The Tandy HX was probably the best thing that ever happened to me. It didn’t have a hard drive, it ran MS-Dos and Deskmate disks (word processor and some other things). It could do a lot, but everything was command line. It had a huge manual (actually it had several) that I would read all the time to find out what I could do. I used to accidentally format that damn DOS disk ALL the time. My mom would cart me down to radio shack and they’d put it back on the disk for me. I eventually learned to make backups (and I still have one). Aside from those disks, I had a few games. I used to play Kings Quest all the time, and the guy at Radio Shack told my mom Leisure Suit Larry was a kid’s game so my niece and I would play that. We soon found out it wasn’t a kid’s game. We neglected to mention it to my mom. Even in the 80s kids were doing bad things on computers without their parents having a clue. Leisure Suit Larry was my Grand Theft Auto.
Eventually, I got a piece of crap of laptop from a pawn shop. I don’t even remember kind of computer that was, but it had a hard drive. It had an external modem with it and could log into GEnie. I used to play on the BBS a little, but most of the people were older and, while I thought it was cool, it was kind of boring. My next computer (many years later) was an Internet ready Packard Bell. Seems like this was around 1995, and I wanted to sign up for Prodigy. I had seen ads on TV. They needed a credit card, and my mom didn’t have one (this was before debit cards were credit cards too). So, I researched and found about CompuServ. They would take a check. We paid for dial-up by the hour (yes, people used to do that), so I could only get on a few minutes a day. Whenever I could I would be on CompuServ CB chatting with people. People who I would never talk to in real life. I never talked to much of anyone. I would read at recess, only had a few friends. Online, I got to tell everyone what I thought! And so, it started. Soon I would be designing websites and earning money for college, writing for the web and developing databases for the state.
If it weren’t for people like Steve Jobs, I don’t know what I would have become. I don’t credit Steve alone, but he dominoes he put into motion have touched almost every part of my life. Even more directly, I use an Apple product everyday. I can’t even begin to express how much he’s touched my life.
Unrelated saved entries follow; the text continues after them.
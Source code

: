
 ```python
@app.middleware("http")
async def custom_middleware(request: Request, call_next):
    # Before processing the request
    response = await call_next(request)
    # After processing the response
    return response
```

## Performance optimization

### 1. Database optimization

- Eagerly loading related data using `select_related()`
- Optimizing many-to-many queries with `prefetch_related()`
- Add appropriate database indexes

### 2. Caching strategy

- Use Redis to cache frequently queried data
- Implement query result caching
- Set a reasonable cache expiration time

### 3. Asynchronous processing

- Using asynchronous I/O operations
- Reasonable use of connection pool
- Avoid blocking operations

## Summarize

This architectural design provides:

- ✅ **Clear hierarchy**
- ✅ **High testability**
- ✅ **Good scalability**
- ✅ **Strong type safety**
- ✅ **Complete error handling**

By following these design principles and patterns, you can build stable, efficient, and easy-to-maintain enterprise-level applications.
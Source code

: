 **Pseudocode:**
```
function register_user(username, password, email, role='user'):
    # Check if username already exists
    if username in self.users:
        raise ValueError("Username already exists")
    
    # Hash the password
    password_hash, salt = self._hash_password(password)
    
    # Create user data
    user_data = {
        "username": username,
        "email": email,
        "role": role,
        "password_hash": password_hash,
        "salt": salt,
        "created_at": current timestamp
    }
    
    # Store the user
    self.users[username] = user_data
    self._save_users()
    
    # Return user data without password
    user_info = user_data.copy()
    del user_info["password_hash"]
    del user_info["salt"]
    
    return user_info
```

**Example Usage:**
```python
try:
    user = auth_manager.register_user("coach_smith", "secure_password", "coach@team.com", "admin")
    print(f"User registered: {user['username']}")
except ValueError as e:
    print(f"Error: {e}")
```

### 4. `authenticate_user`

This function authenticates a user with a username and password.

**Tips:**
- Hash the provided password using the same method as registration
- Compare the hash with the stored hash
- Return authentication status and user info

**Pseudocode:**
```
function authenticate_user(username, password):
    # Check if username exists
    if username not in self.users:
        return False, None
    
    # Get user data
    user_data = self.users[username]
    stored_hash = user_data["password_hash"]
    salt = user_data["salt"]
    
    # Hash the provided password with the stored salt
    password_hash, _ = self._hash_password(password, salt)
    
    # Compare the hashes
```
Fifty-six is too young. Thank of all the innovation he had left to give. I don’t mourn most celebrities, but you were different. Sometimes I didn’t agree with your business tactics, but I always agreed that you were an visionary and almost everything you did (was he responsible for the Newton?) changed the way we looked at technology.
Remembering that you are going to die is the best way I know to avoid the trap of thinking you have something to lose. You are already naked. There is no reason not to follow your heart.
No one wants to die. Even people who wanna go to heaven don’t wanna die to get there.